[SOURCE INFORMATION — start]
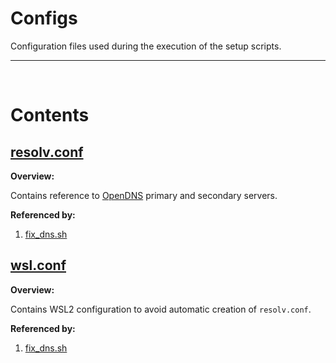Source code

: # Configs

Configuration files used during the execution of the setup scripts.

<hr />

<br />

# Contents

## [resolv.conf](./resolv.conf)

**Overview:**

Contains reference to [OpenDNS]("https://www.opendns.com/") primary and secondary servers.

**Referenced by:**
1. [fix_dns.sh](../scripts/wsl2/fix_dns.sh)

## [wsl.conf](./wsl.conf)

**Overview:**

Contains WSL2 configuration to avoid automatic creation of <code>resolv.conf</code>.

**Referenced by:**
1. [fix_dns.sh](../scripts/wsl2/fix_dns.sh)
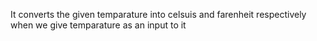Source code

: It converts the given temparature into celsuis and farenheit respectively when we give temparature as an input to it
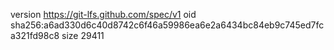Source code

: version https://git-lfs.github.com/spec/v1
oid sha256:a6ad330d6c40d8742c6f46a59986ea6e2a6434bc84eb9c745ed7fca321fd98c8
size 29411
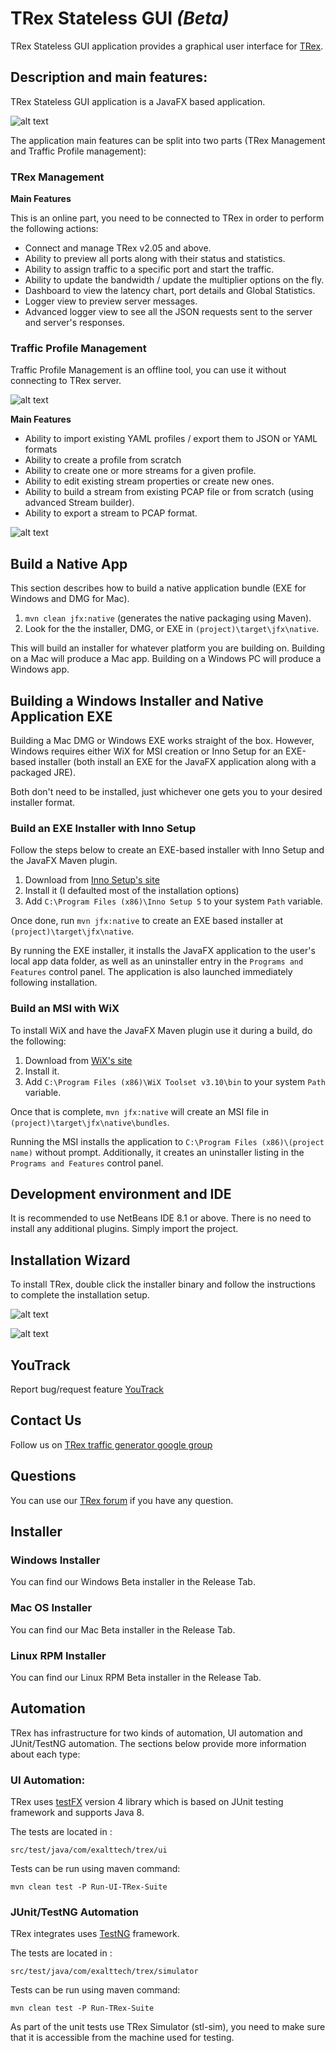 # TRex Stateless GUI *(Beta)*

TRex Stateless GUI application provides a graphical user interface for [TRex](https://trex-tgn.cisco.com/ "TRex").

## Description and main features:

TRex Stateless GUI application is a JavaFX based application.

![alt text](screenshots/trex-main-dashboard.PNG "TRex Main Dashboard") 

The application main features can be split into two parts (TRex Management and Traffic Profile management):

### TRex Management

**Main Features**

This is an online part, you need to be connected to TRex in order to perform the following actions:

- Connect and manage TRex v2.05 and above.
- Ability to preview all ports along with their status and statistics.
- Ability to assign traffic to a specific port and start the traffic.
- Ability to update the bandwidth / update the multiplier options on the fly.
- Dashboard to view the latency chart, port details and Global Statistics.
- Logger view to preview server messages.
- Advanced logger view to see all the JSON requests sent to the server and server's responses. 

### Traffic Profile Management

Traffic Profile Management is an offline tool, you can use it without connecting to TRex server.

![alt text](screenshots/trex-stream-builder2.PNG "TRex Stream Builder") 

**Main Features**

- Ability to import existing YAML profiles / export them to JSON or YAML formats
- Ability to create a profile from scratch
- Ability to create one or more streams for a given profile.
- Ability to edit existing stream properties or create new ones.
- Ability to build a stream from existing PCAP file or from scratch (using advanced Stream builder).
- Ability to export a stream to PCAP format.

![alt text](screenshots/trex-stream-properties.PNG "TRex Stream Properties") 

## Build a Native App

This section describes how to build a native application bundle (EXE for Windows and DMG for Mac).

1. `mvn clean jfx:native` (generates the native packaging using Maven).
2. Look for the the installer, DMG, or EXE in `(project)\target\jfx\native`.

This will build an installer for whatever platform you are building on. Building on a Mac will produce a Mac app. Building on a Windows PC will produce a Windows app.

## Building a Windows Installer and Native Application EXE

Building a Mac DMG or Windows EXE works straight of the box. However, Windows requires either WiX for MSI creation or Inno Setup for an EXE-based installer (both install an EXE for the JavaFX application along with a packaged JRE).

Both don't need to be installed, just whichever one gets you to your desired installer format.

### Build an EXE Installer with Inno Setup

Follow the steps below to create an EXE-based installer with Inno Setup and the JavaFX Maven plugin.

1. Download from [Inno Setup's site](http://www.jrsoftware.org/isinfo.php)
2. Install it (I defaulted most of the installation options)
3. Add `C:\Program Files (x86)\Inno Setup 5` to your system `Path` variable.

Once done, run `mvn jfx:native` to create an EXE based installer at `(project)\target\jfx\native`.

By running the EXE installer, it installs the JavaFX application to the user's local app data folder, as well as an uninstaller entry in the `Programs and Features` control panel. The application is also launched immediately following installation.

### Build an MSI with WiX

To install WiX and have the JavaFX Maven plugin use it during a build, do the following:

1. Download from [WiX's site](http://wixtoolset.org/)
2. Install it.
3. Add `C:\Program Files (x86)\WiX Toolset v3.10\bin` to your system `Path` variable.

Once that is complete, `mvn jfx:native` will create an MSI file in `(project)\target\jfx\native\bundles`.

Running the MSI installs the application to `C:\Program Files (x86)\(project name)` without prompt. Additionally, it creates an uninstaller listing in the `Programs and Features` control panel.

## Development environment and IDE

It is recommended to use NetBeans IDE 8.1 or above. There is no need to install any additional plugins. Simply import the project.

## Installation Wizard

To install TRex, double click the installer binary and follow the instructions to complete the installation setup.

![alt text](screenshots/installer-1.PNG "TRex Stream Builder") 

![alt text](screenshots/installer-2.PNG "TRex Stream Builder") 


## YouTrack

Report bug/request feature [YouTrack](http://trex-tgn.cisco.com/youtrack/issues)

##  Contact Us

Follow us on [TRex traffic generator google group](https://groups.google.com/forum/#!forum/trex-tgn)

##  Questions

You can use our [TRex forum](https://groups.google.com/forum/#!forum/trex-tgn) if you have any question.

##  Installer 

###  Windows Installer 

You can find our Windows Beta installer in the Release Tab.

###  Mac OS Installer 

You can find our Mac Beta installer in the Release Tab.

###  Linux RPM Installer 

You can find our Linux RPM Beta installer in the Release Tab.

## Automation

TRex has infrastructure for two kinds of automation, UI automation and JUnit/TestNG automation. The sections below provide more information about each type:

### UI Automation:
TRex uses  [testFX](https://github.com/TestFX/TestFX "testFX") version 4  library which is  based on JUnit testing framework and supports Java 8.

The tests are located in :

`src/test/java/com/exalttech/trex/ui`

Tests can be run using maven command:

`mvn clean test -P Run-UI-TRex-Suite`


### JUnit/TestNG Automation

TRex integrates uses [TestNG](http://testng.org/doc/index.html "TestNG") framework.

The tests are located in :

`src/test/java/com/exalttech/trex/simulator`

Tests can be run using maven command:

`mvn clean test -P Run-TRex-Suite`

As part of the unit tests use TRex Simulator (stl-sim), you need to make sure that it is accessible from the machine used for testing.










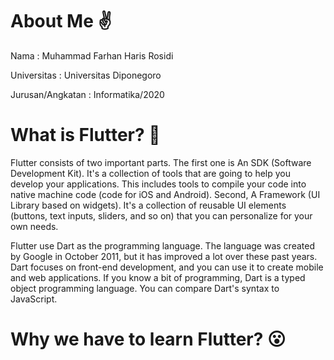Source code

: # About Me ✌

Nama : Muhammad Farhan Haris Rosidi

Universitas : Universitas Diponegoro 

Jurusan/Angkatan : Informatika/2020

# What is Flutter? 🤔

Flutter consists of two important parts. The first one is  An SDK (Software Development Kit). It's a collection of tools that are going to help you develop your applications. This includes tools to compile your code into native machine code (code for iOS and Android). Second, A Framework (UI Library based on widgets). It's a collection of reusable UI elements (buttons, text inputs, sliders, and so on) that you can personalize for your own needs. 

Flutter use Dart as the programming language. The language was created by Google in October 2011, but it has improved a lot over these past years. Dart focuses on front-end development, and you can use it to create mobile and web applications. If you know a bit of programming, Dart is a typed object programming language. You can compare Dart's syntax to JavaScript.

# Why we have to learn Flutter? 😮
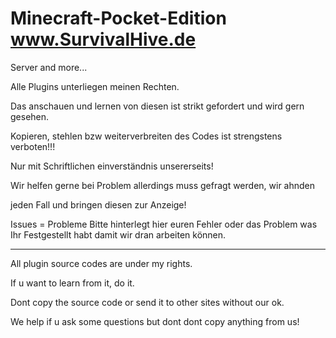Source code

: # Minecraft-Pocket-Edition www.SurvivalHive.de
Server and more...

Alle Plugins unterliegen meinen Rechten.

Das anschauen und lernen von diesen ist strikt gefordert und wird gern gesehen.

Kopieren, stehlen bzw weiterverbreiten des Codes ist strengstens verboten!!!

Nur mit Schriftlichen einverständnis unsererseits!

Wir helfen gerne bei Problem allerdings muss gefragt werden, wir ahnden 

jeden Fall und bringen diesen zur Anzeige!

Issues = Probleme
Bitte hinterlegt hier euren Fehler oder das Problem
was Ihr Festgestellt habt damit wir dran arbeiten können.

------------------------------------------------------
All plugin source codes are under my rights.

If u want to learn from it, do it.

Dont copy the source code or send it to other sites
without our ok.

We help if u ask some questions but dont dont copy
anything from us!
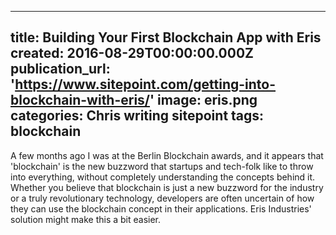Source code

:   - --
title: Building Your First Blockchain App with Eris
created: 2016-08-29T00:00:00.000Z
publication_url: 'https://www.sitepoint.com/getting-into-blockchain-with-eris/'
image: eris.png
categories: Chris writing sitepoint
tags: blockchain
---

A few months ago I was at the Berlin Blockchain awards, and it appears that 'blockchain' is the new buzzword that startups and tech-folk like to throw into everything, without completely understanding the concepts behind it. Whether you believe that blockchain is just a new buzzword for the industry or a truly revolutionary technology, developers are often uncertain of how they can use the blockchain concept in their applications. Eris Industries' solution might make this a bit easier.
[SOURCE INFORMATION — finish]
## PROMPT
Print all of the data exactly, and do not carry over any pictures.

## SOLUTION FOR THIS TASK
Source code

: # Configs

Configuration files used during the execution of the setup scripts.

<hr />

<br />

# Contents

## [resolv.conf](./resolv.conf)

**Overview:**

Contains reference to [OpenDNS]("https://www.opendns.com/") primary and secondary servers.

**Referenced by:**
1. [fix_dns.sh](../scripts/wsl2/fix_dns.sh)

## [wsl.conf](./wsl.conf)

**Overview:**

Contains WSL2 configuration to avoid automatic creation of <code>resolv.conf</code>.

**Referenced by:**
1. [fix_dns.sh](../scripts/wsl2/fix_dns.sh)
Source code

: It converts the given temparature into celsuis and farenheit respectively when we give temparature as an input to it
Source code

: version https://git-lfs.github.com/spec/v1
oid sha256:a6ad330d6c40d8742c6f46a59986ea6e2a6434bc84eb9c745ed7fca321fd98c8
size 29411
 # TRex Stateless GUI *(Beta)*

TRex Stateless GUI application provides a graphical user interface for [TRex](https://trex-tgn.cisco.com/ "TRex").

## Description and main features:

TRex Stateless GUI application is a JavaFX based application.

![alt text](screenshots/trex-main-dashboard.PNG "TRex Main Dashboard") 

The application main features can be split into two parts (TRex Management and Traffic Profile management):

### TRex Management

**Main Features**

This is an online part, you need to be connected to TRex in order to perform the following actions:

- Connect and manage TRex v2.05 and above.
- Ability to preview all ports along with their status and statistics.
- Ability to assign traffic to a specific port and start the traffic.
- Ability to update the bandwidth / update the multiplier options on the fly.
- Dashboard to view the latency chart, port details and Global Statistics.
- Logger view to preview server messages.
- Advanced logger view to see all the JSON requests sent to the server and server's responses. 

### Traffic Profile Management

Traffic Profile Management is an offline tool, you can use it without connecting to TRex server.

![alt text](screenshots/trex-stream-builder2.PNG "TRex Stream Builder") 

**Main Features**

- Ability to import existing YAML profiles / export them to JSON or YAML formats
- Ability to create a profile from scratch
- Ability to create one or more streams for a given profile.
- Ability to edit existing stream properties or create new ones.
- Ability to build a stream from existing PCAP file or from scratch (using advanced Stream builder).
- Ability to export a stream to PCAP format.

![alt text](screenshots/trex-stream-properties.PNG "TRex Stream Properties") 

## Build a Native App

This section describes how to build a native application bundle (EXE for Windows and DMG for Mac).

1. `mvn clean jfx:native` (generates the native packaging using Maven).
2. Look for the the installer, DMG, or EXE in `(project)\target\jfx\native`.

This will build an installer for whatever platform you are building on. Building on a Mac will produce a Mac app. Building on a Windows PC will produce a Windows app.

## Building a Windows Installer and Native Application EXE

Building a Mac DMG or Windows EXE works straight of the box. However, Windows requires either WiX for MSI creation or Inno Setup for an EXE-based installer (both install an EXE for the JavaFX application along with a packaged JRE).

Both don't need to be installed, just whichever one gets you to your desired installer format.

### Build an EXE Installer with Inno Setup

Follow the steps below to create an EXE-based installer with Inno Setup and the JavaFX Maven plugin.

1. Download from [Inno Setup's site](http://www.jrsoftware.org/isinfo.php)
2. Install it (I defaulted most of the installation options)
3. Add `C:\Program Files (x86)\Inno Setup 5` to your system `Path` variable.

Once done, run `mvn jfx:native` to create an EXE based installer at `(project)\target\jfx\native`.

By running the EXE installer, it installs the JavaFX application to the user's local app data folder, as well as an uninstaller entry in the `Programs and Features` control panel. The application is also launched immediately following installation.

### Build an MSI with WiX

To install WiX and have the JavaFX Maven plugin use it during a build, do the following:

1. Download from [WiX's site](http://wixtoolset.org/)
2. Install it.
3. Add `C:\Program Files (x86)\WiX Toolset v3.10\bin` to your system `Path` variable.

Once that is complete, `mvn jfx:native` will create an MSI file in `(project)\target\jfx\native\bundles`.

Running the MSI installs the application to `C:\Program Files (x86)\(project name)` without prompt. Additionally, it creates an uninstaller listing in the `Programs and Features` control panel.

## Development environment and IDE

It is recommended to use NetBeans IDE 8.1 or above. There is no need to install any additional plugins. Simply import the project.

## Installation Wizard

To install TRex, double click the installer binary and follow the instructions to complete the installation setup.

![alt text](screenshots/installer-1.PNG "TRex Stream Builder") 

![alt text](screenshots/installer-2.PNG "TRex Stream Builder") 


## YouTrack

Report bug/request feature [YouTrack](http://trex-tgn.cisco.com/youtrack/issues)

##  Contact Us

Follow us on [TRex traffic generator google group](https://groups.google.com/forum/#!forum/trex-tgn)

##  Questions

You can use our [TRex forum](https://groups.google.com/forum/#!forum/trex-tgn) if you have any question.

##  Installer 

###  Windows Installer 

You can find our Windows Beta installer in the Release Tab.

###  Mac OS Installer 

You can find our Mac Beta installer in the Release Tab.

###  Linux RPM Installer 

You can find our Linux RPM Beta installer in the Release Tab.

## Automation

TRex has infrastructure for two kinds of automation, UI automation and JUnit/TestNG automation. The sections below provide more information about each type:

### UI Automation:
TRex uses  [testFX](https://github.com/TestFX/TestFX "testFX") version 4  library which is  based on JUnit testing framework and supports Java 8.

The tests are located in :

`src/test/java/com/exalttech/trex/ui`

Tests can be run using maven command:

`mvn clean test -P Run-UI-TRex-Suite`


### JUnit/TestNG Automation

TRex integrates uses [TestNG](http://testng.org/doc/index.html "TestNG") framework.

The tests are located in :

`src/test/java/com/exalttech/trex/simulator`

Tests can be run using maven command:

`mvn clean test -P Run-TRex-Suite`

As part of the unit tests use TRex Simulator (stl-sim), you need to make sure that it is accessible from the machine used for testing.










Source code

: # About Me ✌

Nama : Muhammad Farhan Haris Rosidi

Universitas : Universitas Diponegoro 

Jurusan/Angkatan : Informatika/2020

# What is Flutter? 🤔

Flutter consists of two important parts. The first one is  An SDK (Software Development Kit). It's a collection of tools that are going to help you develop your applications. This includes tools to compile your code into native machine code (code for iOS and Android). Second, A Framework (UI Library based on widgets). It's a collection of reusable UI elements (buttons, text inputs, sliders, and so on) that you can personalize for your own needs. 

Flutter use Dart as the programming language. The language was created by Google in October 2011, but it has improved a lot over these past years. Dart focuses on front-end development, and you can use it to create mobile and web applications. If you know a bit of programming, Dart is a typed object programming language. You can compare Dart's syntax to JavaScript.

# Why we have to learn Flutter? 😮
Source code

: # Minecraft-Pocket-Edition www.SurvivalHive.de
Server and more...

Alle Plugins unterliegen meinen Rechten.

Das anschauen und lernen von diesen ist strikt gefordert und wird gern gesehen.

Kopieren, stehlen bzw weiterverbreiten des Codes ist strengstens verboten!!!

Nur mit Schriftlichen einverständnis unsererseits!

Wir helfen gerne bei Problem allerdings muss gefragt werden, wir ahnden 

jeden Fall und bringen diesen zur Anzeige!

Issues = Probleme
Bitte hinterlegt hier euren Fehler oder das Problem
was Ihr Festgestellt habt damit wir dran arbeiten können.

------------------------------------------------------
All plugin source codes are under my rights.

If u want to learn from it, do it.

Dont copy the source code or send it to other sites
without our ok.

We help if u ask some questions but dont dont copy
anything from us!
Source code

:   - --
title: Building Your First Blockchain App with Eris
created: 2016-08-29T00:00:00.000Z
publication_url: 'https://www.sitepoint.com/getting-into-blockchain-with-eris/'
image: eris.png
categories: Chris writing sitepoint
tags: blockchain
---

A few months ago I was at the Berlin Blockchain awards, and it appears that 'blockchain' is the new buzzword that startups and tech-folk like to throw into everything, without completely understanding the concepts behind it. Whether you believe that blockchain is just a new buzzword for the industry or a truly revolutionary technology, developers are often uncertain of how they can use the blockchain concept in their applications. Eris Industries' solution might make this a bit easier.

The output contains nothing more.